Les petites cases (de la vaccination)

Désolé, je n’avale pas les explications du gouvernement sur la vitesse de tortue de la vaccination. Les histoires de plages de vaccination inutilisées se multiplient, alors que 742 000 doses ne sont toujours pas injectées.

Ce système de santé qui a toujours été géré par des directives top-down, obsédé par les petites cases à respecter et si peu souple, si peu agile, c’est ce même système qui est chargé de vacciner les Québécois. Hasard total, j’en parlais il y a exactement un an dans une chronique intitulée Les petites cases au temps du coronavirus.

On ne peut pas demander à un système si peu agile, soudainement, de se revirer sur un dix cennes et de commencer à vacciner des groupes (les profs, mettons) parce que la règle, le protocole, la directive dit qu’on en est encore à vacciner les 60 ans et plus. Les petites cases, chers amis…

Je répète : 742 000 doses inutilisées.

Je veux bien croire que certaines doses sont « en transit » — entre le fédéral et le Québec, puis vers les régions éloignées —, mais à 742 000 doses non utilisées, l’expression « en transit » a le dos large.

Je cite le responsable de la vaccination made in Quebec, Daniel Paré, le 7 janvier dernier, quand Ottawa était la cible de toutes les critiques du gouvernement Legault, quand les doses n’arrivaient pas : « La journée qu’on aura reçu 1 million de vaccins, vous allez voir, […] il y en aura 900 000 de données… »
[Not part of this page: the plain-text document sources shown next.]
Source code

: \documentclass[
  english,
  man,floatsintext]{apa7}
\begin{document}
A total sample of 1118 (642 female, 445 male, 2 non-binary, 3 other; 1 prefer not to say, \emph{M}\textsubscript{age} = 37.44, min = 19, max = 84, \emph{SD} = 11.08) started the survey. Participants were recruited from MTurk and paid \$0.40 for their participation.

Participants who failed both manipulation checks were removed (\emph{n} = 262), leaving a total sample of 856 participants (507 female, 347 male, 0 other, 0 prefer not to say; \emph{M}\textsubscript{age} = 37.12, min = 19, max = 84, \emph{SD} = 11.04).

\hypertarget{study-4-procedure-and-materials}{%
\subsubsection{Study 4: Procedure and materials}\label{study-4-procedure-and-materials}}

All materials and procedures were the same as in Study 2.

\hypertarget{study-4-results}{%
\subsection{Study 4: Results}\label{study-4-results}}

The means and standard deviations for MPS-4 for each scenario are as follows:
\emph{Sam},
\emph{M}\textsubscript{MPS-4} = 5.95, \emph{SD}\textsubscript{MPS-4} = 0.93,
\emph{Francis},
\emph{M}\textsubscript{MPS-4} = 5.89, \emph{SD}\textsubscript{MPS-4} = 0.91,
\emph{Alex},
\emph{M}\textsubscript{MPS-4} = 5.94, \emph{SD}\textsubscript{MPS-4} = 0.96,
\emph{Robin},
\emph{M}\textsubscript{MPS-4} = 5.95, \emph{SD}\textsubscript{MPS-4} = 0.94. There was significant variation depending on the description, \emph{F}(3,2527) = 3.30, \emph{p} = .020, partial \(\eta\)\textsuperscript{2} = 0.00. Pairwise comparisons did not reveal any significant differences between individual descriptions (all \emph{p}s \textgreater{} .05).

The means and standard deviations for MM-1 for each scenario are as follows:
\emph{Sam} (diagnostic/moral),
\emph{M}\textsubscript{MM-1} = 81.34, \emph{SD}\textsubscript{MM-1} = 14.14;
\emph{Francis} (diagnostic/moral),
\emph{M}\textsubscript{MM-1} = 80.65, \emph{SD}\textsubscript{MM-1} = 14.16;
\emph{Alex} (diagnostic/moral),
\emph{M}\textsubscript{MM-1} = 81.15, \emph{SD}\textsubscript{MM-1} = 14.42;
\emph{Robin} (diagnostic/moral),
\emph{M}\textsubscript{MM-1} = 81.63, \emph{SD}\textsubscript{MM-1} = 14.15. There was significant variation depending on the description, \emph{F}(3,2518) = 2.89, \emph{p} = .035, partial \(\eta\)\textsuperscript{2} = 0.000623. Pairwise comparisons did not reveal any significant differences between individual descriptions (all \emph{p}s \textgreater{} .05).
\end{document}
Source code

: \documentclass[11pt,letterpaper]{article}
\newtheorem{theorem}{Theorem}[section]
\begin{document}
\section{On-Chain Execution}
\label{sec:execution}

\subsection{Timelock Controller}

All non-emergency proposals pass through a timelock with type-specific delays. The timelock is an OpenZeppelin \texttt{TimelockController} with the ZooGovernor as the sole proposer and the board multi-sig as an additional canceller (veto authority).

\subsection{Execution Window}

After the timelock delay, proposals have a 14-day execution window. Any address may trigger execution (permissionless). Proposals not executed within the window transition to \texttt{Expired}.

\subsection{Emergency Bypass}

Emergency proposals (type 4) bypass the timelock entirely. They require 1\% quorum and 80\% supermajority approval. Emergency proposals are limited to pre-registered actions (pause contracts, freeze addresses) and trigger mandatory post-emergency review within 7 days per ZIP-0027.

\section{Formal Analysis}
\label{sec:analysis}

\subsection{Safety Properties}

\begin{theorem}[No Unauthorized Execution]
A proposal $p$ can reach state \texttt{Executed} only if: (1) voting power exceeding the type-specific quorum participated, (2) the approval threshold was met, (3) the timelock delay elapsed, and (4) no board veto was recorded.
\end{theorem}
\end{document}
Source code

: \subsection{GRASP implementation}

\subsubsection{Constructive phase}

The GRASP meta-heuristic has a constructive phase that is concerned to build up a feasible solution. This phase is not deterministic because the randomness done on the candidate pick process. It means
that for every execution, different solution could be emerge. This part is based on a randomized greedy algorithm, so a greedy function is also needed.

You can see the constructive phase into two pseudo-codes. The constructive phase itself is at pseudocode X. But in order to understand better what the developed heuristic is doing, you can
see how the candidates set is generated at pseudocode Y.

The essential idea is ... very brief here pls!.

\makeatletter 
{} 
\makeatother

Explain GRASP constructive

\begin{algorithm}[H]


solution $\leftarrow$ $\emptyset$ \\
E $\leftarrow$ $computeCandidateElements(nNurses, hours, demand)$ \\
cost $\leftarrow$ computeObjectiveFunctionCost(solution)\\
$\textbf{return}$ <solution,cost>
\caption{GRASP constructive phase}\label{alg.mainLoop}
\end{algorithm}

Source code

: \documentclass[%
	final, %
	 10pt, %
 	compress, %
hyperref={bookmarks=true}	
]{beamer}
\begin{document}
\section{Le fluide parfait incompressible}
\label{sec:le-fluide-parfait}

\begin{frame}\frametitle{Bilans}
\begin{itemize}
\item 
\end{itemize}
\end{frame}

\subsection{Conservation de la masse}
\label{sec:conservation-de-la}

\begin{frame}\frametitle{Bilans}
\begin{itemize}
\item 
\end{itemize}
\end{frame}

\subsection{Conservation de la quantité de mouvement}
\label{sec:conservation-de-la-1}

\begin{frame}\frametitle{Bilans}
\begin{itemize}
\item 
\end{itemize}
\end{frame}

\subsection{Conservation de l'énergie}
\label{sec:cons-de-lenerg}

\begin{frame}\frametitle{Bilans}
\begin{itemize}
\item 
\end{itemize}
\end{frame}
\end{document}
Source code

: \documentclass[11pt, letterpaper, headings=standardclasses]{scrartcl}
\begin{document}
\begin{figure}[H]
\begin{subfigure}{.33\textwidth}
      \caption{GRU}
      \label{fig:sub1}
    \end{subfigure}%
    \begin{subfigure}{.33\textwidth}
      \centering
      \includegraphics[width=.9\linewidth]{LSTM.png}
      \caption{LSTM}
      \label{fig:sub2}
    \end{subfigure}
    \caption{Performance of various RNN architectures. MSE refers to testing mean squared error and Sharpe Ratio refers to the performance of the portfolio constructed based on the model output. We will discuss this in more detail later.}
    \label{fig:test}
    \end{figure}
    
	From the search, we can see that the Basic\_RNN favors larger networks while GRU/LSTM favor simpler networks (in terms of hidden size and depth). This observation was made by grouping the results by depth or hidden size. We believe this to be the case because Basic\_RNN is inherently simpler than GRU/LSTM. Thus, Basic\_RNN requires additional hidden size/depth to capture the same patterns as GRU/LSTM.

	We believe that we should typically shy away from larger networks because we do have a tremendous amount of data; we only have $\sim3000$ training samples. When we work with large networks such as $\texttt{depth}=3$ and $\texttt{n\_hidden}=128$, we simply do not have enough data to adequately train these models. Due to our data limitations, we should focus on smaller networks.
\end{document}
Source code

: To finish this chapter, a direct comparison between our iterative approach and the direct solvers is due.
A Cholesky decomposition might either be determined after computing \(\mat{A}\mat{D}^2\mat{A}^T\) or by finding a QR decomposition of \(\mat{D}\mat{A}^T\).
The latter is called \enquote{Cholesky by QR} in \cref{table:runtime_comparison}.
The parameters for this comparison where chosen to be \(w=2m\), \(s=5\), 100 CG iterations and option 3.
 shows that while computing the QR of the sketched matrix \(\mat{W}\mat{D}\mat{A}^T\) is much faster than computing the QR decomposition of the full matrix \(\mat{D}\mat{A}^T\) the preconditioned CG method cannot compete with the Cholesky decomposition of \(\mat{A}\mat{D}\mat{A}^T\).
Un mois plus tard, le 5 février, le ministre de la Santé, Christian Dubé, envoyait une taloche à Ottawa, encore, comparant l’infrastructure du Québec à une puissante voiture neuve qui n’attend que du carburant — les vaccins — pour fonctionner à plein régime…

Deux mois plus tard, la voiture a du carburant en masse, mais le Québec découvre que la voiture, c’est une Lada.

Êtes-vous surpris ?

Personne n’a le droit d’être surpris. C’est le même système de santé québécois que d’habitude : top-down, pas agile, obsédé par les petites cases dans lesquelles la vie doit s’insérer pour répondre aux exigences de la machine… Et pas l’inverse.

Les Lada ne gagnent pas de courses de F1 : OMG, quelle surprise.